(Plain-text document sources)
============================================================

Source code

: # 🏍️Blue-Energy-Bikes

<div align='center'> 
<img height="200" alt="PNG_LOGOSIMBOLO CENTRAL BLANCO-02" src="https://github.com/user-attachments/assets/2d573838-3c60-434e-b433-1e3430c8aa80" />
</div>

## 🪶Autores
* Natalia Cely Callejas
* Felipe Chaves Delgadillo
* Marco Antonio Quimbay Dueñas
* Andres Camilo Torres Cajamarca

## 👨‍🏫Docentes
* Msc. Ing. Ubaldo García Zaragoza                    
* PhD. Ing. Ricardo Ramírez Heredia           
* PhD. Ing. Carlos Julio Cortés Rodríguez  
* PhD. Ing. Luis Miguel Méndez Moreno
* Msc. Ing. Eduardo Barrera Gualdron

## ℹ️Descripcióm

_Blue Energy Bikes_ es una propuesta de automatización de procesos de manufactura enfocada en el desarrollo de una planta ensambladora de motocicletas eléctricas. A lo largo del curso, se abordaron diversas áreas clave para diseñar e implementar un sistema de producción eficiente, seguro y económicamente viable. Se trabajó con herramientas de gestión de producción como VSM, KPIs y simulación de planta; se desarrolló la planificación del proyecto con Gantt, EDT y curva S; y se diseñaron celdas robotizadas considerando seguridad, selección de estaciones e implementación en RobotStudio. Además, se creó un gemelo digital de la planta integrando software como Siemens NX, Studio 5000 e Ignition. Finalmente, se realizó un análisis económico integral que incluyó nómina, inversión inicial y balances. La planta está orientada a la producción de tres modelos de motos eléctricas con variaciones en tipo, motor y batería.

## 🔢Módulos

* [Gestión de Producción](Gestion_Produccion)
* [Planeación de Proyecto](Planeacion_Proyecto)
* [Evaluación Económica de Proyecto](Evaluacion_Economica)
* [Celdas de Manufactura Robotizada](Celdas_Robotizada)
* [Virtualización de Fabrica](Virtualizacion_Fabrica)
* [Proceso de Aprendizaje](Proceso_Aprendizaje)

============================================================

What you need to do:
The entries above must be retyped exactly, down to the last character.

Response:
Source code

: # 🏍️Blue-Energy-Bikes

<div align='center'> 
<img height="200" alt="PNG_LOGOSIMBOLO CENTRAL BLANCO-02" src="https://github.com/user-attachments/assets/2d573838-3c60-434e-b433-1e3430c8aa80" />
</div>

## 🪶Autores
* Natalia Cely Callejas
* Felipe Chaves Delgadillo
* Marco Antonio Quimbay Dueñas
* Andres Camilo Torres Cajamarca

## 👨‍🏫Docentes
* Msc. Ing. Ubaldo García Zaragoza                    
* PhD. Ing. Ricardo Ramírez Heredia           
* PhD. Ing. Carlos Julio Cortés Rodríguez  
* PhD. Ing. Luis Miguel Méndez Moreno
* Msc. Ing. Eduardo Barrera Gualdron

## ℹ️Descripcióm

_Blue Energy Bikes_ es una propuesta de automatización de procesos de manufactura enfocada en el desarrollo de una planta ensambladora de motocicletas eléctricas. A lo largo del curso, se abordaron diversas áreas clave para diseñar e implementar un sistema de producción eficiente, seguro y económicamente viable. Se trabajó con herramientas de gestión de producción como VSM, KPIs y simulación de planta; se desarrolló la planificación del proyecto con Gantt, EDT y curva S; y se diseñaron celdas robotizadas considerando seguridad, selección de estaciones e implementación en RobotStudio. Además, se creó un gemelo digital de la planta integrando software como Siemens NX, Studio 5000 e Ignition. Finalmente, se realizó un análisis económico integral que incluyó nómina, inversión inicial y balances. La planta está orientada a la producción de tres modelos de motos eléctricas con variaciones en tipo, motor y batería.

## 🔢Módulos

* [Gestión de Producción](Gestion_Produccion)
* [Planeación de Proyecto](Planeacion_Proyecto)
* [Evaluación Económica de Proyecto](Evaluacion_Economica)
* [Celdas de Manufactura Robotizada](Celdas_Robotizada)
* [Virtualización de Fabrica](Virtualizacion_Fabrica)
* [Proceso de Aprendizaje](Proceso_Aprendizaje)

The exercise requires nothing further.